Problem to solve: Could you write out the records below exactly as they appear?

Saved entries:
----------------------------------------

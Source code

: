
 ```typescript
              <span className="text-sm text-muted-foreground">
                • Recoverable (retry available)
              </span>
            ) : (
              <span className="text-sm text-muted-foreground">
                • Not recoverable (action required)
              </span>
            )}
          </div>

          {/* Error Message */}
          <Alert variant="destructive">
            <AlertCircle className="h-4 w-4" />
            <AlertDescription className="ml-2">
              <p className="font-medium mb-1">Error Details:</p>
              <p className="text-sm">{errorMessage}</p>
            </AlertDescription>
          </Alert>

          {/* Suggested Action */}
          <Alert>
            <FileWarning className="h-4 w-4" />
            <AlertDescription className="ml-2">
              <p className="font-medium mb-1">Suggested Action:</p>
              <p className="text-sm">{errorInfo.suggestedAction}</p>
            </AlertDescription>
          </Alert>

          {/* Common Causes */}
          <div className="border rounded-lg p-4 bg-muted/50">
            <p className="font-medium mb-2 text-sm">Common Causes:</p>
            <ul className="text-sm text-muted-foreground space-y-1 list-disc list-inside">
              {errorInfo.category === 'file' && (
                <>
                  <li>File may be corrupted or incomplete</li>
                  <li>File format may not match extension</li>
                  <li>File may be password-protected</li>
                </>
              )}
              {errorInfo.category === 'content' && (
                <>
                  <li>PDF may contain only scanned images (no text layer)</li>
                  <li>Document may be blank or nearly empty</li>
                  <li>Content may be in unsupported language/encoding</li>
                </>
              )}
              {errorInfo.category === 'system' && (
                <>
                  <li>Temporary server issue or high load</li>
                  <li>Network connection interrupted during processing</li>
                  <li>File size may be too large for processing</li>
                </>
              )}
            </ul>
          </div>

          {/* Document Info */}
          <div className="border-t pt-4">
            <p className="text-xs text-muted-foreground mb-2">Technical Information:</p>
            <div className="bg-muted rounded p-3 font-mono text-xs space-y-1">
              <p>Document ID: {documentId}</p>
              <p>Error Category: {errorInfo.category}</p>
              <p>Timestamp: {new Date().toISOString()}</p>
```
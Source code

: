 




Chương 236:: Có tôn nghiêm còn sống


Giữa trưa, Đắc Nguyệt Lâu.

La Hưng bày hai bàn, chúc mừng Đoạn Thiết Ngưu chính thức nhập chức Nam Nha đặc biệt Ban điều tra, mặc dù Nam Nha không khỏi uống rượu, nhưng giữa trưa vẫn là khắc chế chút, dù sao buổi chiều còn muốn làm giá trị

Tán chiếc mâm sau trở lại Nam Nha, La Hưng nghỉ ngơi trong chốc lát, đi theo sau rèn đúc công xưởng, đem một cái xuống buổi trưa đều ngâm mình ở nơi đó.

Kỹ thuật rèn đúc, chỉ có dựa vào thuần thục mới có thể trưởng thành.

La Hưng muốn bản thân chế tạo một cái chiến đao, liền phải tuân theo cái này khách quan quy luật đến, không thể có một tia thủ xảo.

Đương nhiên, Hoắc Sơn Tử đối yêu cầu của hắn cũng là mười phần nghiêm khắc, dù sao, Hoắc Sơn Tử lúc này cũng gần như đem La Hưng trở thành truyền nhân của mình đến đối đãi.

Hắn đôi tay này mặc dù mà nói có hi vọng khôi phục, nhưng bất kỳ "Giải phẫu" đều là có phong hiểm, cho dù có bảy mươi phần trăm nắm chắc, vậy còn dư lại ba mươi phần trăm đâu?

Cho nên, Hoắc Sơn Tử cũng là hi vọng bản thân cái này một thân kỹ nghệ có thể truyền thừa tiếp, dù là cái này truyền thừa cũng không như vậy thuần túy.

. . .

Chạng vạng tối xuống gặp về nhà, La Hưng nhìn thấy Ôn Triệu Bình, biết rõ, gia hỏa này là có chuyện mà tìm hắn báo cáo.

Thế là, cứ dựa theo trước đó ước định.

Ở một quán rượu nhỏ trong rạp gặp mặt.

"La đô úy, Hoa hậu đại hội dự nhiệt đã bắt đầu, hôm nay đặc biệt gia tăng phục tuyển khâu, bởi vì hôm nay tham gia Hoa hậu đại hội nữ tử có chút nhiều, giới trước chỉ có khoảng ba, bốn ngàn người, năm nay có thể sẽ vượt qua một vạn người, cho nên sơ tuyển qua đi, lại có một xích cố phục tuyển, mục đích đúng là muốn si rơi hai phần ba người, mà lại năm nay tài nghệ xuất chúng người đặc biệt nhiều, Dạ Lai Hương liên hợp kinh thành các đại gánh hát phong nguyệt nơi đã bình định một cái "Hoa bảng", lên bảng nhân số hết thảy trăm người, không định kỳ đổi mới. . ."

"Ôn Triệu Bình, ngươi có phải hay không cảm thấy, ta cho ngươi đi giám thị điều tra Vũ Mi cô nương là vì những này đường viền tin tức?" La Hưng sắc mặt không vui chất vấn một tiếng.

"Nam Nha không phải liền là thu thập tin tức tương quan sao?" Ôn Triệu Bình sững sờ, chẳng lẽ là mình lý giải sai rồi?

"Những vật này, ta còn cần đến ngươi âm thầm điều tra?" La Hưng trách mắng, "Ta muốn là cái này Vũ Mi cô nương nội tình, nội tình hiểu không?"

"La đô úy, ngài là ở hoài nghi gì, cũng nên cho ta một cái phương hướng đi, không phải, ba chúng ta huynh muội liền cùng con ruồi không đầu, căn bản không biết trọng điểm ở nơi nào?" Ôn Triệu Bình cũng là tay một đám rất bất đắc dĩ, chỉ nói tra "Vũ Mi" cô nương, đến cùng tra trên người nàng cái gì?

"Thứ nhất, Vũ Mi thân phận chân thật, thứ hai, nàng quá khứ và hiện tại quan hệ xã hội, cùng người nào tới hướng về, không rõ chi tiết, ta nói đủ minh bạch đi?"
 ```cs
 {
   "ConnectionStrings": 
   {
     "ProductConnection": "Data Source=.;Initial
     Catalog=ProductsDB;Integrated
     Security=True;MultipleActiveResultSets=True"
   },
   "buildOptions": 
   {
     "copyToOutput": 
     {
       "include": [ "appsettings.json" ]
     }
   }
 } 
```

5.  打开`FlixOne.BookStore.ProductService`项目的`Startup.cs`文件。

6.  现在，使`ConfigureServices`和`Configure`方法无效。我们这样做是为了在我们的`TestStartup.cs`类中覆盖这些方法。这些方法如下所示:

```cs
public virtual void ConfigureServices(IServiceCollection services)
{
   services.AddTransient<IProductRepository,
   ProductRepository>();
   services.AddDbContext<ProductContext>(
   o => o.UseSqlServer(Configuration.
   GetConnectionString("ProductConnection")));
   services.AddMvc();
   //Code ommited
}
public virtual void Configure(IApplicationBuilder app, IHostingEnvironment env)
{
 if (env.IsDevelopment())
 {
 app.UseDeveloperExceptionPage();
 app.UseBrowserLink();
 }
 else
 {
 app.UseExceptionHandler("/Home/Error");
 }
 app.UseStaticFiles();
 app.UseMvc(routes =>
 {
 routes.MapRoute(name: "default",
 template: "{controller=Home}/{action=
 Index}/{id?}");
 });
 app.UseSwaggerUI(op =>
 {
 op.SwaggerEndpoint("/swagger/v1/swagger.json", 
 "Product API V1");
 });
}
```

----------------------------------------

Answer box:
Source code

:
 ```typescript
              <span className="text-sm text-muted-foreground">
                • Recoverable (retry available)
              </span>
            ) : (
              <span className="text-sm text-muted-foreground">
                • Not recoverable (action required)
              </span>
            )}
          </div>

          {/* Error Message */}
          <Alert variant="destructive">
            <AlertCircle className="h-4 w-4" />
            <AlertDescription className="ml-2">
              <p className="font-medium mb-1">Error Details:</p>
              <p className="text-sm">{errorMessage}</p>
            </AlertDescription>
          </Alert>

          {/* Suggested Action */}
          <Alert>
            <FileWarning className="h-4 w-4" />
            <AlertDescription className="ml-2">
              <p className="font-medium mb-1">Suggested Action:</p>
              <p className="text-sm">{errorInfo.suggestedAction}</p>
            </AlertDescription>
          </Alert>

          {/* Common Causes */}
          <div className="border rounded-lg p-4 bg-muted/50">
            <p className="font-medium mb-2 text-sm">Common Causes:</p>
            <ul className="text-sm text-muted-foreground space-y-1 list-disc list-inside">
              {errorInfo.category === 'file' && (
                <>
                  <li>File may be corrupted or incomplete</li>
                  <li>File format may not match extension</li>
                  <li>File may be password-protected</li>
                </>
              )}
              {errorInfo.category === 'content' && (
                <>
                  <li>PDF may contain only scanned images (no text layer)</li>
                  <li>Document may be blank or nearly empty</li>
                  <li>Content may be in unsupported language/encoding</li>
                </>
              )}
              {errorInfo.category === 'system' && (
                <>
                  <li>Temporary server issue or high load</li>
                  <li>Network connection interrupted during processing</li>
                  <li>File size may be too large for processing</li>
                </>
              )}
            </ul>
          </div>

          {/* Document Info */}
          <div className="border-t pt-4">
            <p className="text-xs text-muted-foreground mb-2">Technical Information:</p>
            <div className="bg-muted rounded p-3 font-mono text-xs space-y-1">
              <p>Document ID: {documentId}</p>
              <p>Error Category: {errorInfo.category}</p>
              <p>Timestamp: {new Date().toISOString()}</p>
```
Source code

: 




Chương 236:: Có tôn nghiêm còn sống


Giữa trưa, Đắc Nguyệt Lâu.

La Hưng bày hai bàn, chúc mừng Đoạn Thiết Ngưu chính thức nhập chức Nam Nha đặc biệt Ban điều tra, mặc dù Nam Nha không khỏi uống rượu, nhưng giữa trưa vẫn là khắc chế chút, dù sao buổi chiều còn muốn làm giá trị

Tán chiếc mâm sau trở lại Nam Nha, La Hưng nghỉ ngơi trong chốc lát, đi theo sau rèn đúc công xưởng, đem một cái xuống buổi trưa đều ngâm mình ở nơi đó.

Kỹ thuật rèn đúc, chỉ có dựa vào thuần thục mới có thể trưởng thành.

La Hưng muốn bản thân chế tạo một cái chiến đao, liền phải tuân theo cái này khách quan quy luật đến, không thể có một tia thủ xảo.

Đương nhiên, Hoắc Sơn Tử đối yêu cầu của hắn cũng là mười phần nghiêm khắc, dù sao, Hoắc Sơn Tử lúc này cũng gần như đem La Hưng trở thành truyền nhân của mình đến đối đãi.

Hắn đôi tay này mặc dù mà nói có hi vọng khôi phục, nhưng bất kỳ "Giải phẫu" đều là có phong hiểm, cho dù có bảy mươi phần trăm nắm chắc, vậy còn dư lại ba mươi phần trăm đâu?

Cho nên, Hoắc Sơn Tử cũng là hi vọng bản thân cái này một thân kỹ nghệ có thể truyền thừa tiếp, dù là cái này truyền thừa cũng không như vậy thuần túy.

. . .

Chạng vạng tối xuống gặp về nhà, La Hưng nhìn thấy Ôn Triệu Bình, biết rõ, gia hỏa này là có chuyện mà tìm hắn báo cáo.

Thế là, cứ dựa theo trước đó ước định.

Ở một quán rượu nhỏ trong rạp gặp mặt.

"La đô úy, Hoa hậu đại hội dự nhiệt đã bắt đầu, hôm nay đặc biệt gia tăng phục tuyển khâu, bởi vì hôm nay tham gia Hoa hậu đại hội nữ tử có chút nhiều, giới trước chỉ có khoảng ba, bốn ngàn người, năm nay có thể sẽ vượt qua một vạn người, cho nên sơ tuyển qua đi, lại có một xích cố phục tuyển, mục đích đúng là muốn si rơi hai phần ba người, mà lại năm nay tài nghệ xuất chúng người đặc biệt nhiều, Dạ Lai Hương liên hợp kinh thành các đại gánh hát phong nguyệt nơi đã bình định một cái "Hoa bảng", lên bảng nhân số hết thảy trăm người, không định kỳ đổi mới. . ."

"Ôn Triệu Bình, ngươi có phải hay không cảm thấy, ta cho ngươi đi giám thị điều tra Vũ Mi cô nương là vì những này đường viền tin tức?" La Hưng sắc mặt không vui chất vấn một tiếng.

"Nam Nha không phải liền là thu thập tin tức tương quan sao?" Ôn Triệu Bình sững sờ, chẳng lẽ là mình lý giải sai rồi?

"Những vật này, ta còn cần đến ngươi âm thầm điều tra?" La Hưng trách mắng, "Ta muốn là cái này Vũ Mi cô nương nội tình, nội tình hiểu không?"

"La đô úy, ngài là ở hoài nghi gì, cũng nên cho ta một cái phương hướng đi, không phải, ba chúng ta huynh muội liền cùng con ruồi không đầu, căn bản không biết trọng điểm ở nơi nào?" Ôn Triệu Bình cũng là tay một đám rất bất đắc dĩ, chỉ nói tra "Vũ Mi" cô nương, đến cùng tra trên người nàng cái gì?

"Thứ nhất, Vũ Mi thân phận chân thật, thứ hai, nàng quá khứ và hiện tại quan hệ xã hội, cùng người nào tới hướng về, không rõ chi tiết, ta nói đủ minh bạch đi?"
 ```cs
 {
   "ConnectionStrings": 
   {
     "ProductConnection": "Data Source=.;Initial
     Catalog=ProductsDB;Integrated
     Security=True;MultipleActiveResultSets=True"
   },
   "buildOptions": 
   {
     "copyToOutput": 
     {
       "include": [ "appsettings.json" ]
     }
   }
 } 
```

5.  打开`FlixOne.BookStore.ProductService`项目的`Startup.cs`文件。

6.  现在，使`ConfigureServices`和`Configure`方法无效。我们这样做是为了在我们的`TestStartup.cs`类中覆盖这些方法。这些方法如下所示:

```cs
public virtual void ConfigureServices(IServiceCollection services)
{
   services.AddTransient<IProductRepository,
   ProductRepository>();
   services.AddDbContext<ProductContext>(
   o => o.UseSqlServer(Configuration.
   GetConnectionString("ProductConnection")));
   services.AddMvc();
   //Code ommited
}
public virtual void Configure(IApplicationBuilder app, IHostingEnvironment env)
{
 if (env.IsDevelopment())
 {
 app.UseDeveloperExceptionPage();
 app.UseBrowserLink();
 }
 else
 {
 app.UseExceptionHandler("/Home/Error");
 }
 app.UseStaticFiles();
 app.UseMvc(routes =>
 {
 routes.MapRoute(name: "default",
 template: "{controller=Home}/{action=
 Index}/{id?}");
 });
 app.UseSwaggerUI(op =>
 {
 op.SwaggerEndpoint("/swagger/v1/swagger.json", 
 "Product API V1");
 });
}
```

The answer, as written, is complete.